┌─ Data under study

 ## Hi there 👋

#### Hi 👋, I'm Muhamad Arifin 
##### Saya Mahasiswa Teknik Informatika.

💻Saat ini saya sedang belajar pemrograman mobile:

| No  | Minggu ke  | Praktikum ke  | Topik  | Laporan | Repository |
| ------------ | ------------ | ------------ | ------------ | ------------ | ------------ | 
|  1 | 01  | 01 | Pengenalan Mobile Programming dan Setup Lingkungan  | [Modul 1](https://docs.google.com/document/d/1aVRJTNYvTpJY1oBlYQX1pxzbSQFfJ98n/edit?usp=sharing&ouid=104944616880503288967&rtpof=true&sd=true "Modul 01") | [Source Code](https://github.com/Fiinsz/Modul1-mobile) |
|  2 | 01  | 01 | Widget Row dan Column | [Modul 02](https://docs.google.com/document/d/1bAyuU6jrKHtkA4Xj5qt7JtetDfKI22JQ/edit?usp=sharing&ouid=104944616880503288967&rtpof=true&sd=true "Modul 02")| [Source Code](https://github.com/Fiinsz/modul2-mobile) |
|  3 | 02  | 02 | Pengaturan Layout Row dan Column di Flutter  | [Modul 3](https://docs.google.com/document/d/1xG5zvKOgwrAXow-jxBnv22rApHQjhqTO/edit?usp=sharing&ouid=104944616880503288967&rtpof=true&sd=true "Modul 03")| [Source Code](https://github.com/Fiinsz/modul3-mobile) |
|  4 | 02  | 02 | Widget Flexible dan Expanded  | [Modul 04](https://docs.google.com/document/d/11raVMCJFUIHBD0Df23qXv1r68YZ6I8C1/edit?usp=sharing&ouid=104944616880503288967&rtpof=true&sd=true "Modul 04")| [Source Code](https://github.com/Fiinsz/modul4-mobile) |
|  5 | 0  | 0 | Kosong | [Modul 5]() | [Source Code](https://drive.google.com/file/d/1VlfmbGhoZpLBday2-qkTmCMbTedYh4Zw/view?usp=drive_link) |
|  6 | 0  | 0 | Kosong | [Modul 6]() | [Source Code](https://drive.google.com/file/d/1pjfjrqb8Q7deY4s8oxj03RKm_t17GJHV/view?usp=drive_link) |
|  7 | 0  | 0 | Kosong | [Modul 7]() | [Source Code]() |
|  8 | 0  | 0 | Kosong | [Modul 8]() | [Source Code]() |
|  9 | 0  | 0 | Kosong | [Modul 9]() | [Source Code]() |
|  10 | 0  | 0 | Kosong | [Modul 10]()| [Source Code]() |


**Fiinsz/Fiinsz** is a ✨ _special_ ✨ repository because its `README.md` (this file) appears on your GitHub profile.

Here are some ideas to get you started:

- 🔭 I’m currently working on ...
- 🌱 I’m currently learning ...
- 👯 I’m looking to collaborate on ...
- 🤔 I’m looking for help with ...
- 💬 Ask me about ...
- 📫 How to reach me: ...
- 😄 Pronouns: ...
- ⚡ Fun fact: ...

└─

_Task description_.
Show each line of the listing that holds the string "ouid".

_Your response_.
|  1 | 01  | 01 | Pengenalan Mobile Programming dan Setup Lingkungan  | [Modul 1](https://docs.google.com/document/d/1aVRJTNYvTpJY1oBlYQX1pxzbSQFfJ98n/edit?usp=sharing&ouid=104944616880503288967&rtpof=true&sd=true "Modul 01") | [Source Code](https://github.com/Fiinsz/Modul1-mobile) |
|  2 | 01  | 01 | Widget Row dan Column | [Modul 02](https://docs.google.com/document/d/1bAyuU6jrKHtkA4Xj5qt7JtetDfKI22JQ/edit?usp=sharing&ouid=104944616880503288967&rtpof=true&sd=true "Modul 02")| [Source Code](https://github.com/Fiinsz/modul2-mobile) |
|  3 | 02  | 02 | Pengaturan Layout Row dan Column di Flutter  | [Modul 3](https://docs.google.com/document/d/1xG5zvKOgwrAXow-jxBnv22rApHQjhqTO/edit?usp=sharing&ouid=104944616880503288967&rtpof=true&sd=true "Modul 03")| [Source Code](https://github.com/Fiinsz/modul3-mobile) |
|  4 | 02  | 02 | Widget Flexible dan Expanded  | [Modul 04](https://docs.google.com/document/d/11raVMCJFUIHBD0Df23qXv1r68YZ6I8C1/edit?usp=sharing&ouid=104944616880503288967&rtpof=true&sd=true "Modul 04")| [Source Code](https://github.com/Fiinsz/modul4-mobile) |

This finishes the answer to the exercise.